A cup or 8 ounces of milk, full fat or even skimmed, has about 12 g carbs.  So, if you drink milk, that is also like 4 more packets of sugar.  So, you are basically eating 8 packets of sugar for breakfast.

So, for breakfast you are having about 36g of carbs or MORE, depending on how much you put in your bowl and about 8 plus sugar packets for breakfast.

Then, if you don’t lose weight eating Special K or any other cereal, and you are wondering why–it is because there are a LOT of carbs in cereal and milk.

I don’t eat cereal anymore.

I eat eggs, chicken sausage from Jenny O (available at many stores and in bulk at Costco), turkey bacon, regular bacon.  All of this NO carbs.  I pretty much eat these meats for breakfast daily.

You can buy low carb pancake mix from Lindora.com or Carbessentials.net or Netrition.com  You should work in the carb amount with the rest of your day’s food.  I don’t do these more than twice a week.

I will sometimes eat Lindora’s oatmeal at 19g minus 5 g of carbs, so net 14g  carbs per serving or you can buy some steel cut oatmeal and measure out a small amount to eat.  Steel cut is WAY better for you than instant, because there is more sugar in instant–like 13g (4 sugar packets)  vs. the 1g  (1/3 of ONE sugar packet) of steel-cut oatmeal like in McCanns Oatmeal.  Most regular oatmeal is 25g carbs minus 4g carbs is 21g net carbs.

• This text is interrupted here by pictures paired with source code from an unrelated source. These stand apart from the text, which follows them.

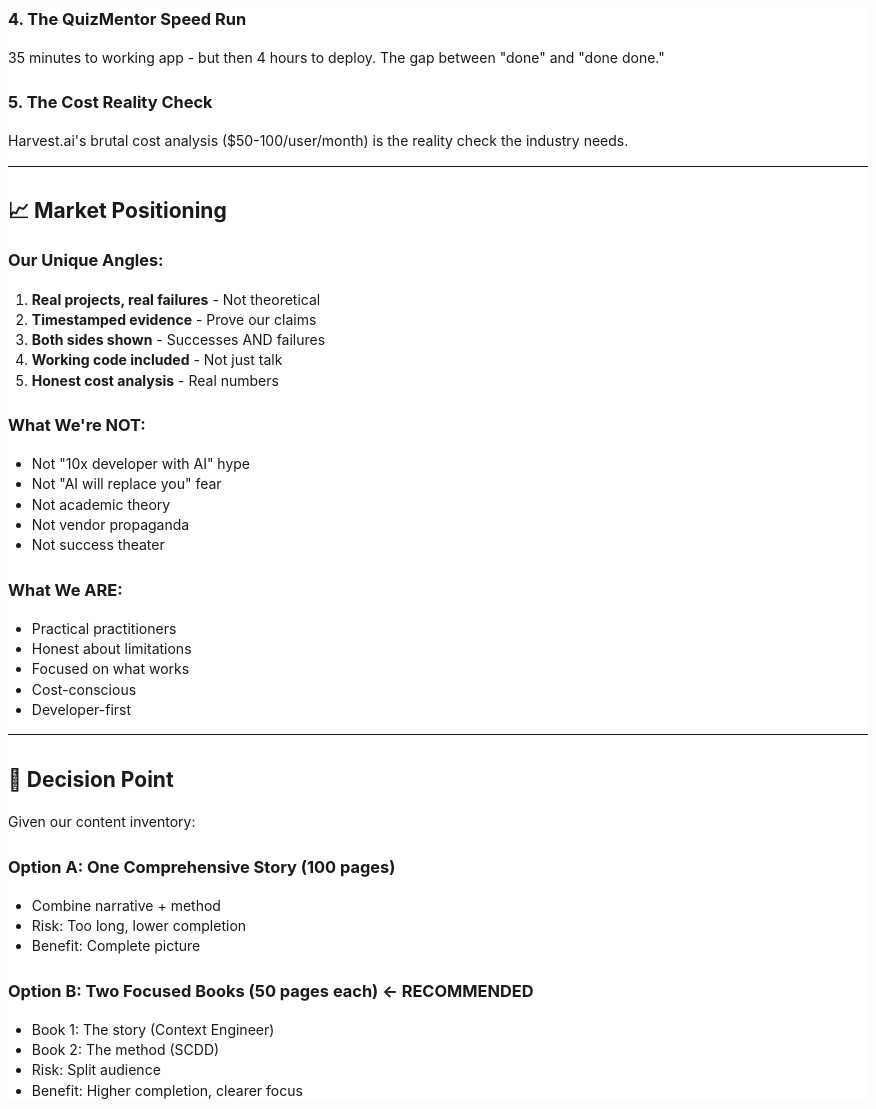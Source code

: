 ### 4. **The QuizMentor Speed Run**
35 minutes to working app - but then 4 hours to deploy. The gap between "done" and "done done."

### 5. **The Cost Reality Check**
Harvest.ai's brutal cost analysis ($50-100/user/month) is the reality check the industry needs.

---

## 📈 Market Positioning

### Our Unique Angles:
1. **Real projects, real failures** - Not theoretical
2. **Timestamped evidence** - Prove our claims
3. **Both sides shown** - Successes AND failures
4. **Working code included** - Not just talk
5. **Honest cost analysis** - Real numbers

### What We're NOT:
- Not "10x developer with AI" hype
- Not "AI will replace you" fear
- Not academic theory
- Not vendor propaganda
- Not success theater

### What We ARE:
- Practical practitioners
- Honest about limitations
- Focused on what works
- Cost-conscious
- Developer-first

---

## 🎯 Decision Point

Given our content inventory:

### Option A: One Comprehensive Story (100 pages)
- Combine narrative + method
- Risk: Too long, lower completion
- Benefit: Complete picture

### Option B: Two Focused Books (50 pages each) ← RECOMMENDED
- Book 1: The story (Context Engineer)
- Book 2: The method (SCDD)
- Risk: Split audience
- Benefit: Higher completion, clearer focus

And you can use water in oatmeal.  Yes, it is not as creamy, but you can use a drop or two for taste.

If you must have toast, you can buy the low carb breads by Julian Bakery or look at the carb contents on the loafs.  Do you really want to waste over 15g of carbs on one silly slice of bread?  I would rather have my low carb oatmeal or pancakes or eat the lower carb bread than waste my time on a piece of high carb bread.  Look for high protein bread.  Your body needs protein to burn off the fat.

I eat hard boiled eggs a lot of the time because I am running out the door and I pop it in my mouth.  You can boil them yourself or you can buy them boiled and peeled at stores like Trader Joe’s and Costco!  One egg has about 6g protein and about 3g of protein for bacon.

There are few protein bars that are low in carbs and if you think that Pop Tarts or Granola bars are healthy….well:  Only 2-4g protein.

Pop Tarts:  JUST ONE ranges from 32 to 75g per tart!    http://www.myfitnesspal.com/nutrition-facts-calories/kelloggs-pop-tarts

Granola Bars:  serving size in a packet is two bars totaling about 27g of carbs.

Egg McMuffin:  29g carbs

Juice:  27g carbs in a cup and only 2g protein. SUGAR!  21g of sugar, about 7 sugar packets!  (Give your kids a piece of fruit instead–much less sugar and better for you).

Remember that you still have 3 protein snacks and 2 more meals (lunch and dinner) to go for the day.  So, consider your carbs wisely in the morning.  Could you imagine making an omelet with some veggies thrown in?  What a great way to start your or your family’s day!  Protein, little to no carbs and lots of vitamins and minerals.

Make wise choices and set your day up well!